Sending a buddy request in ICQ fails when using libpurple

michaelcbrook at msn.com michaelcbrook at msn.com
Fri Aug 7 03:20:49 EDT 2009


On Thu, 2009-08-06 at 07:38 -0700, Paul Aurich wrote:
> And michaelcbrook at msn.com spoke on 08/06/2009 01:51 AM, saying:
> > On Thu, 2009-08-06 at 01:38 -0700, Mark Doliner wrote:
> >> On Thu, Aug 6, 2009 at 1:08 AM,
> >> michaelcbrook at msn.com<michaelcbrook at msn.com> wrote:
> >>>> I think you may need to pass parameters to the callback functions.

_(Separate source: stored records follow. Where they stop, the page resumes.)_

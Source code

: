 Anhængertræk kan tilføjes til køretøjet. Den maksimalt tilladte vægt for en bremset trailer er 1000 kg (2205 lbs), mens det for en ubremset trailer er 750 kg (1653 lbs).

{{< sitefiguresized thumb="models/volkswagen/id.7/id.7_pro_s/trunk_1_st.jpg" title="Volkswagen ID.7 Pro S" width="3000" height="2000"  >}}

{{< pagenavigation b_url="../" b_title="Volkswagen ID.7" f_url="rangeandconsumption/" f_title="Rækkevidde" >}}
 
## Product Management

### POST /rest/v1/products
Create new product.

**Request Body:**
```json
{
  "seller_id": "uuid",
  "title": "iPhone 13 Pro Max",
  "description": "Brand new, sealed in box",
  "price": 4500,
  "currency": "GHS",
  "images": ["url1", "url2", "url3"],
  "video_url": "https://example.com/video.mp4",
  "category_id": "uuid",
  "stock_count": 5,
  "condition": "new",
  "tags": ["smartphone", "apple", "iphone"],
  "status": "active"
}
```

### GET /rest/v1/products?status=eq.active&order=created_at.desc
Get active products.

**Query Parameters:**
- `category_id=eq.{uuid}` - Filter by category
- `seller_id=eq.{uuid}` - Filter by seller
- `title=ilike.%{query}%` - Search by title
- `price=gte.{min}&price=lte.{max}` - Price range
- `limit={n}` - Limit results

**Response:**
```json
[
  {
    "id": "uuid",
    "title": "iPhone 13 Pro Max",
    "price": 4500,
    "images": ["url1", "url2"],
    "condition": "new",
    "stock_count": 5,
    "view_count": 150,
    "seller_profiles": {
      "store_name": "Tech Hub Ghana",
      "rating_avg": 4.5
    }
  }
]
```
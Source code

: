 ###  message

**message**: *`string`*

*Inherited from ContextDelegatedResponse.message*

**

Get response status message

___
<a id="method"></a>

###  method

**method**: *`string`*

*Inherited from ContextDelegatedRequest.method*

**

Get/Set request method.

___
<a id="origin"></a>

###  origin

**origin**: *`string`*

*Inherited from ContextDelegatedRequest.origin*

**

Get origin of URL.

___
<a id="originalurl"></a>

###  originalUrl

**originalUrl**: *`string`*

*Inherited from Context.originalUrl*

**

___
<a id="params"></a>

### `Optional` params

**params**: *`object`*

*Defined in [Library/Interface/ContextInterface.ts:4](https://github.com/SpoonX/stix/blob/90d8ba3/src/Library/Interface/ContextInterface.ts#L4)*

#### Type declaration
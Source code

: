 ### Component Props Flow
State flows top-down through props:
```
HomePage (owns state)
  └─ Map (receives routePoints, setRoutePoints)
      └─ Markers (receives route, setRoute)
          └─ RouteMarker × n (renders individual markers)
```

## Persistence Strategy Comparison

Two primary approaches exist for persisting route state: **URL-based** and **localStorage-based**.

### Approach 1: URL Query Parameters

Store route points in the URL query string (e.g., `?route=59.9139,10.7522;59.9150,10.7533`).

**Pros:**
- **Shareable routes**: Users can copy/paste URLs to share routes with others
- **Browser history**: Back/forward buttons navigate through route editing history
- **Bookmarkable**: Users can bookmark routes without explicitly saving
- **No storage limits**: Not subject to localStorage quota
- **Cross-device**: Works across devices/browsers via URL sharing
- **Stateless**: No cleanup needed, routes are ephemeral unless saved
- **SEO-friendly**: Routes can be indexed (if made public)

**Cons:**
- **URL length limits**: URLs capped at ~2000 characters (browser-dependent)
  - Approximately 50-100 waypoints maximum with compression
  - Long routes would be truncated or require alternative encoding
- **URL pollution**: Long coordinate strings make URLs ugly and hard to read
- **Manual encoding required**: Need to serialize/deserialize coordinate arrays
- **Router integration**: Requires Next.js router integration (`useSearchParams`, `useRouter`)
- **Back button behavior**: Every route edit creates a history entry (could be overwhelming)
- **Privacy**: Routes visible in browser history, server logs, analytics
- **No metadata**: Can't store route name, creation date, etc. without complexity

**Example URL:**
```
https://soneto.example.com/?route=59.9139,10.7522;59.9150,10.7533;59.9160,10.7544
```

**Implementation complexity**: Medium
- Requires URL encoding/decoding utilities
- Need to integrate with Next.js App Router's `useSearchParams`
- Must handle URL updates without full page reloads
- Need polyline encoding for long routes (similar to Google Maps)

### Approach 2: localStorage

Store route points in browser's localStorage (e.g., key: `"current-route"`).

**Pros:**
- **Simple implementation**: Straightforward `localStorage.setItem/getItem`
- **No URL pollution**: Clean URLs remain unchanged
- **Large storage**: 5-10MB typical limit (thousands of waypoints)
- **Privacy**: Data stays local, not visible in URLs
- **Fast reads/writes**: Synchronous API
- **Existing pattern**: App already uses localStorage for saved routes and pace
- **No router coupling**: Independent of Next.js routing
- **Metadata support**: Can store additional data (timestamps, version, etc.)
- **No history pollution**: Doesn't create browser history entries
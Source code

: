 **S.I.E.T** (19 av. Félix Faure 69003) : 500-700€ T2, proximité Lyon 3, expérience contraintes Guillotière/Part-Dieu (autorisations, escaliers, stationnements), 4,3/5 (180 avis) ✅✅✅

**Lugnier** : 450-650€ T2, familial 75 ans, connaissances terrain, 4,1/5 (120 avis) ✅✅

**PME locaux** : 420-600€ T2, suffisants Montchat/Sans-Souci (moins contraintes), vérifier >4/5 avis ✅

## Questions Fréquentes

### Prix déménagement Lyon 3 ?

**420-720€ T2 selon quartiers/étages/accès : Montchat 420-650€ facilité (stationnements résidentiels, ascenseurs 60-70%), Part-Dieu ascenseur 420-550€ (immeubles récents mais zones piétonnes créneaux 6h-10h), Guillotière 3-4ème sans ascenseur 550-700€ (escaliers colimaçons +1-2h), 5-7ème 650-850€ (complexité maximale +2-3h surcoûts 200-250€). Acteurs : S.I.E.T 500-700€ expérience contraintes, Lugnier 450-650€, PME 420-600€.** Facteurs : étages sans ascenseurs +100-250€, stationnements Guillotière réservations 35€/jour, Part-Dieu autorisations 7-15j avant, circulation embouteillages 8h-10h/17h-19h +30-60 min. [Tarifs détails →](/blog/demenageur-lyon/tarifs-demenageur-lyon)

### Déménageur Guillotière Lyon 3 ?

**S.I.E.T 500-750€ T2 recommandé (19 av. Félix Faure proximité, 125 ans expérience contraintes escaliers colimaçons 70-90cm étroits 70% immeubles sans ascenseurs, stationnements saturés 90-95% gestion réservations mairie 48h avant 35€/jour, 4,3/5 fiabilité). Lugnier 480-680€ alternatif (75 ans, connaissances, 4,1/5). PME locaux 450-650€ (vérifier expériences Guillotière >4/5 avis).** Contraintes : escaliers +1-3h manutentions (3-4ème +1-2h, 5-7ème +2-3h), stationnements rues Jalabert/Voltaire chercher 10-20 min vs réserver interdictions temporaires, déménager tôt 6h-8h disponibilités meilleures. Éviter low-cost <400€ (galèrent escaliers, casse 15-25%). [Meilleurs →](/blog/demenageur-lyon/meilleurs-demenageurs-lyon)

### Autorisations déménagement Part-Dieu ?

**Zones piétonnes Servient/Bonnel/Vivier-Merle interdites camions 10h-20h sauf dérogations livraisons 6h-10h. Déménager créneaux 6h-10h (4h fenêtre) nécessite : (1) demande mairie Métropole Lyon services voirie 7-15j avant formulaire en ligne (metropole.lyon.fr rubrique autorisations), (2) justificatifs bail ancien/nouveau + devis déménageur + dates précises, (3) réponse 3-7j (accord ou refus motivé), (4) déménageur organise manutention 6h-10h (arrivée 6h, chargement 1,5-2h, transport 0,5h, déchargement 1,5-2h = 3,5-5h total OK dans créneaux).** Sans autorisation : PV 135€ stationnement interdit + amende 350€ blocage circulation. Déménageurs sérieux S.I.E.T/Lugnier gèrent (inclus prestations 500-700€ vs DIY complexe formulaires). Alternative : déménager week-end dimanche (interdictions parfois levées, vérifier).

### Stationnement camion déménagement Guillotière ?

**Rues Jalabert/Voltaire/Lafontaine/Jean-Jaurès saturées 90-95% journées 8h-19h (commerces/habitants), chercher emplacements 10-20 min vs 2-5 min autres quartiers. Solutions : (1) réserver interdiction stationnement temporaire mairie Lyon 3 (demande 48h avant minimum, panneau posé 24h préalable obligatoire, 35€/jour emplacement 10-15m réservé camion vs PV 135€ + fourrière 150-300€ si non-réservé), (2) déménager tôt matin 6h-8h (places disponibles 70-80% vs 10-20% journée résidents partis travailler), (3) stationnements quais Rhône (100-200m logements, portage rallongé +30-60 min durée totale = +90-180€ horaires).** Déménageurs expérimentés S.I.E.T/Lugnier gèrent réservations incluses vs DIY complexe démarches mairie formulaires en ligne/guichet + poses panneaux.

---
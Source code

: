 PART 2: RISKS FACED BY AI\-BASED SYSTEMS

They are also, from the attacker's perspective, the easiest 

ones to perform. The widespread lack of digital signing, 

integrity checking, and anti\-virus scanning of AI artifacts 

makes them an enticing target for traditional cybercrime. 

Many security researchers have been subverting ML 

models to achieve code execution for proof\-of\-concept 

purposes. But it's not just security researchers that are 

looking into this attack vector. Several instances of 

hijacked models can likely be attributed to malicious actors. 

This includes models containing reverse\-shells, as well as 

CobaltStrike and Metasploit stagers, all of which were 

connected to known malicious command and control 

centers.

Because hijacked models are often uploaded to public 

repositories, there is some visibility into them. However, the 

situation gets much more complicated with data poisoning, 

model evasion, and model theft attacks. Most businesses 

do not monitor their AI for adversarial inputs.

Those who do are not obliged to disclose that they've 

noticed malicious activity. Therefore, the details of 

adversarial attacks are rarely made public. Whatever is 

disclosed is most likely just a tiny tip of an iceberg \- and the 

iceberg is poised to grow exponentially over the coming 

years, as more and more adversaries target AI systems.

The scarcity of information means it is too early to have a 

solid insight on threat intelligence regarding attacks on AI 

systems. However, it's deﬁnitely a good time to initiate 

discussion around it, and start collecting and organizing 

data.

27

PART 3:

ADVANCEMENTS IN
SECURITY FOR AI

> >>>> The user_data variable passed to your request_input function and the
> >>>> message text.  See the bottom half of input_response_cb() in
> >>>> pidgin/gtkresponse.c for an example.  Specifically:
> >>>>
> >>>> ((PurpleRequestInputCb)data->cbs[id])(data->user_data, value);
> >>>>
> >>>> -Mark
> >>>>
> >>> Ok, I'm not sure if this is what you meant, but if I call:
> >>>
> >>> ok_cb(user_data, default_value);
> >>>
> >>> ...the compiler complains saying that I have too many arguments.  It
> >>> won't accept any arguments at all.  Am I doing something wrong?
> >> I think your ok_cb variable might be the wrong data type.  In the
> >> example I pasted above the function pointer is cast to
> >> PurpleRequestInputCb before it's called.
> >>
> >> -Mark
> >>
> > Ok, I just tried: (PurpleRequestInputCb)ok_cb(user_data, default_value);
> > but the compiler still seems to be complaining.  It says:
> > 
> > test.c: In function ‘request_input’:
> > test.c:125: error: too many arguments to function ‘ok_cb’
> > test.c:125: error: invalid use of void expression
> 
> Try with an extra set of parens, like Mark's pasted code had:
> 	((PurpleRequestInputCb)ok_cb)(user_data, default_value);
> 
> 
> ~Paul
> 
That worked perfectly!  Awesome!  Thanks so much guys!